#### INFORMATION PROVIDED ####

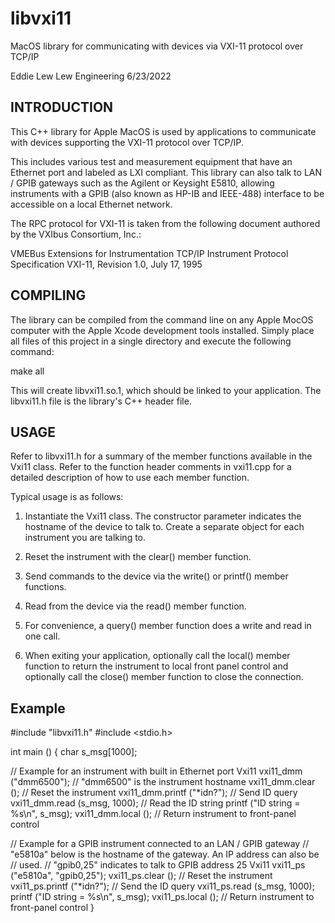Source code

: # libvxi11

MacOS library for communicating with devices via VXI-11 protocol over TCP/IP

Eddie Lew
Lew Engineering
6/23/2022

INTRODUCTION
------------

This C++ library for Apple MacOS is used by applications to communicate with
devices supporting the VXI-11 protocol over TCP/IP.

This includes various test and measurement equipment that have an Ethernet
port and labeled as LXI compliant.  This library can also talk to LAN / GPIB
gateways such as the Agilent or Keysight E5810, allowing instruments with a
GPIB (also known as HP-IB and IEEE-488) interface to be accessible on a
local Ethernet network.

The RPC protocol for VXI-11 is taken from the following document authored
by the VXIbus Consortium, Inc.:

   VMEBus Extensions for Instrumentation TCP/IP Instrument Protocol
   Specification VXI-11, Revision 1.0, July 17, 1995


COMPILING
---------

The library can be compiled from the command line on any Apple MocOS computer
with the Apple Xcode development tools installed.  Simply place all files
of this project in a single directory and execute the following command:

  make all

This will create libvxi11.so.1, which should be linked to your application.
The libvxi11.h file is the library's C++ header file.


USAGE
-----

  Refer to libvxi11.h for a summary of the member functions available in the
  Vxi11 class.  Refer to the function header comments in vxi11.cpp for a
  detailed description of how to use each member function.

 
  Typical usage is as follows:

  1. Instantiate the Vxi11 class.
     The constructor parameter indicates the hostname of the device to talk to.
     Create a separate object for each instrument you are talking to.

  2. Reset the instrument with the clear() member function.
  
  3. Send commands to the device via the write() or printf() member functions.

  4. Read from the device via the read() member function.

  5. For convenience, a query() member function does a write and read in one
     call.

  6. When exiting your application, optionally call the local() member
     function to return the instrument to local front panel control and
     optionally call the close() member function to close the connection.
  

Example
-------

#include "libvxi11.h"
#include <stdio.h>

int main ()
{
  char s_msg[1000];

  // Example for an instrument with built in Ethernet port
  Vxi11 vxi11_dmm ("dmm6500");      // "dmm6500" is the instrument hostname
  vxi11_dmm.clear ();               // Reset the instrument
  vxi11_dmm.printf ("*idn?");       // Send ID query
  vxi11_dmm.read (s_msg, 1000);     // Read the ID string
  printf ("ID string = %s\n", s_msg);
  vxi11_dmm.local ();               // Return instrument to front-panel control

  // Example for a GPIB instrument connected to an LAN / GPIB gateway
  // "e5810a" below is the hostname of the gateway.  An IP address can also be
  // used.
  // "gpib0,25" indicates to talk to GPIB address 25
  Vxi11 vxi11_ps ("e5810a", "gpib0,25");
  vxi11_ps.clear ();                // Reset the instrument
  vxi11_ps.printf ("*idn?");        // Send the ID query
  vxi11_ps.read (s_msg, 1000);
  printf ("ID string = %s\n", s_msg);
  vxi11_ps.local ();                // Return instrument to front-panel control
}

####
#### INFORMATION PROVIDED ####

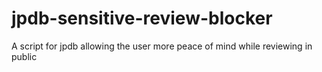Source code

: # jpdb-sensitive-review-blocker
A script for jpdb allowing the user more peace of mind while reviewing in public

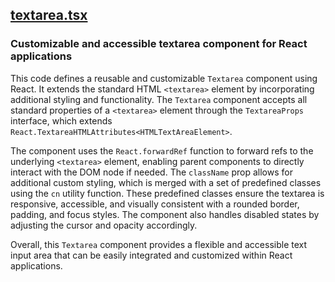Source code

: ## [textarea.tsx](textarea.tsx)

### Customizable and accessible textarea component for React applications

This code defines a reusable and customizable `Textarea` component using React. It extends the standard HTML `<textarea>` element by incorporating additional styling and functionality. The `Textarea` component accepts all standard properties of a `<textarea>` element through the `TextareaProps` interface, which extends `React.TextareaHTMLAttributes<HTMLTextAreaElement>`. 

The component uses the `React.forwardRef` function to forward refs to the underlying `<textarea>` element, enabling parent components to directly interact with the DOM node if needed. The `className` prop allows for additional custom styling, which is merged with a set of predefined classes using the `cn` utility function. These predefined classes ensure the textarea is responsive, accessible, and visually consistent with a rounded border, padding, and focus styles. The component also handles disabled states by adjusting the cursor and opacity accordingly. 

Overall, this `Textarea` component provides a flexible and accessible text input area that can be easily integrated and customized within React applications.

####
#### INFORMATION PROVIDED ####

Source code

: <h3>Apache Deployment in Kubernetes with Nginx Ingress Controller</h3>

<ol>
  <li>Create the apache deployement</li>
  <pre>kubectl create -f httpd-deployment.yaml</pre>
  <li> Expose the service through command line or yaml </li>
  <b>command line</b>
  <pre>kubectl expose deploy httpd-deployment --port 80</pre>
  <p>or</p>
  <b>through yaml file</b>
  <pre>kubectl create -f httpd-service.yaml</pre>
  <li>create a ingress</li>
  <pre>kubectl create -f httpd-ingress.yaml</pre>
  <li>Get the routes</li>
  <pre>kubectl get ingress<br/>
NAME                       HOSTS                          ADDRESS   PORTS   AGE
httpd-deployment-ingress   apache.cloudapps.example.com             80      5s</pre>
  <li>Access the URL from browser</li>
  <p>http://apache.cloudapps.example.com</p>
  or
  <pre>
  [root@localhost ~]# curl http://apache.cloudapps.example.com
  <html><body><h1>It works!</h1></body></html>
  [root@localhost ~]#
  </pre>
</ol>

####

Taking the records above, retype every line from the one with "The component uses" down to the one with "within React applications.", exactly and with nothing else.

The component uses the `React.forwardRef` function to forward refs to the underlying `<textarea>` element, enabling parent components to directly interact with the DOM node if needed. The `className` prop allows for additional custom styling, which is merged with a set of predefined classes using the `cn` utility function. These predefined classes ensure the textarea is responsive, accessible, and visually consistent with a rounded border, padding, and focus styles. The component also handles disabled states by adjusting the cursor and opacity accordingly. 

Overall, this `Textarea` component provides a flexible and accessible text input area that can be easily integrated and customized within React applications.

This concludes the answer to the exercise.